-- Source information follows --
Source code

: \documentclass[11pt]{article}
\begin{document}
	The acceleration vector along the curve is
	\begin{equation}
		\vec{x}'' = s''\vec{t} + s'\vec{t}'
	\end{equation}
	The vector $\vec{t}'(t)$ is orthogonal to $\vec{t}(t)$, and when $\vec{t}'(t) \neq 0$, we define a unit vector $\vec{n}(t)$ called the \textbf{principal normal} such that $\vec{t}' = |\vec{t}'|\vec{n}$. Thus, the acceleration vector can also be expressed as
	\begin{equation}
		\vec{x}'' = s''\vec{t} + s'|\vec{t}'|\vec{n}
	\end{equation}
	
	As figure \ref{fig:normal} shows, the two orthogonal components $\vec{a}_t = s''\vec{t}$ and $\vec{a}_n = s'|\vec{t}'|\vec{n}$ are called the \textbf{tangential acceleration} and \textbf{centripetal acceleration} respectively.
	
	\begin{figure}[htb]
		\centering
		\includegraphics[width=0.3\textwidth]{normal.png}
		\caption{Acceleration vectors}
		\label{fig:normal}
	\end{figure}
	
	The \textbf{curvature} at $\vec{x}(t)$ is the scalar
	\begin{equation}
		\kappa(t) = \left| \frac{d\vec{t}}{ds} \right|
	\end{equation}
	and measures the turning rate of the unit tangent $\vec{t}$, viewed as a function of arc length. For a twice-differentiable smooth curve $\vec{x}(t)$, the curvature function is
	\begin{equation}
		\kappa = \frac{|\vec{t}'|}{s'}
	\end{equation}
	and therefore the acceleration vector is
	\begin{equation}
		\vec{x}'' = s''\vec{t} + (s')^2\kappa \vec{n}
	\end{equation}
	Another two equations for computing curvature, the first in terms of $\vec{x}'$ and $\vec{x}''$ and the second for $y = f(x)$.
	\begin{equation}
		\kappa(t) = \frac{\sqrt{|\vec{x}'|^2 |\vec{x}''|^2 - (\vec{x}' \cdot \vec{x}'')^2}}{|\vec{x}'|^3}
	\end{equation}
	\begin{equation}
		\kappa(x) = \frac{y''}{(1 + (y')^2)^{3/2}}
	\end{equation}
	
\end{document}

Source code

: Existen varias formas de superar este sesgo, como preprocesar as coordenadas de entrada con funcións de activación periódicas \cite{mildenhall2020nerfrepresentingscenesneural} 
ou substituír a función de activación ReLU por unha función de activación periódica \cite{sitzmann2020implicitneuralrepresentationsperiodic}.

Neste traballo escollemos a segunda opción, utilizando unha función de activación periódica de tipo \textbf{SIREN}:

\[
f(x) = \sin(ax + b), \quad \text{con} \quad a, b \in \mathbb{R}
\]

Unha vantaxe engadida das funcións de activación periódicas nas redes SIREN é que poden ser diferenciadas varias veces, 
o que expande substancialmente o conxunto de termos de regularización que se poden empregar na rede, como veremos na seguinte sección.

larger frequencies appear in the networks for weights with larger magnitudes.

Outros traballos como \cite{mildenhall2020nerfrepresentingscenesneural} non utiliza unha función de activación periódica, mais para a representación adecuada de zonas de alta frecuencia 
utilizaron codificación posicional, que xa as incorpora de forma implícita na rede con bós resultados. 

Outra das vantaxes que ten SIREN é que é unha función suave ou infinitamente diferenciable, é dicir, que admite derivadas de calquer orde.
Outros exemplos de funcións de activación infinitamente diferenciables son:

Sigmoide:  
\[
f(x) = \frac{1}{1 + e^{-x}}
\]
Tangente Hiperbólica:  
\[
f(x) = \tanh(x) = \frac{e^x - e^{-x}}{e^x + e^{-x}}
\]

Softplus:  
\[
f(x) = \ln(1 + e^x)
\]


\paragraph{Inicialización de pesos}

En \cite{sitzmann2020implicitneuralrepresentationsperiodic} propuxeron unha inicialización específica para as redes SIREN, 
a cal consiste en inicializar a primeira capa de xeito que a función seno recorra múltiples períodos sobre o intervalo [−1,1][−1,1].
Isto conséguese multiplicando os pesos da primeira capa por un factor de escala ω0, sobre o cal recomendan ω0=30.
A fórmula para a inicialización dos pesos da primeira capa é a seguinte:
-- Source information concluded --
_Task brief:_
From the records above, show each line that contains the word "periódicas".

_Response to the task:_
: Existen varias formas de superar este sesgo, como preprocesar as coordenadas de entrada con funcións de activación periódicas \cite{mildenhall2020nerfrepresentingscenesneural} 
Unha vantaxe engadida das funcións de activación periódicas nas redes SIREN é que poden ser diferenciadas varias veces, 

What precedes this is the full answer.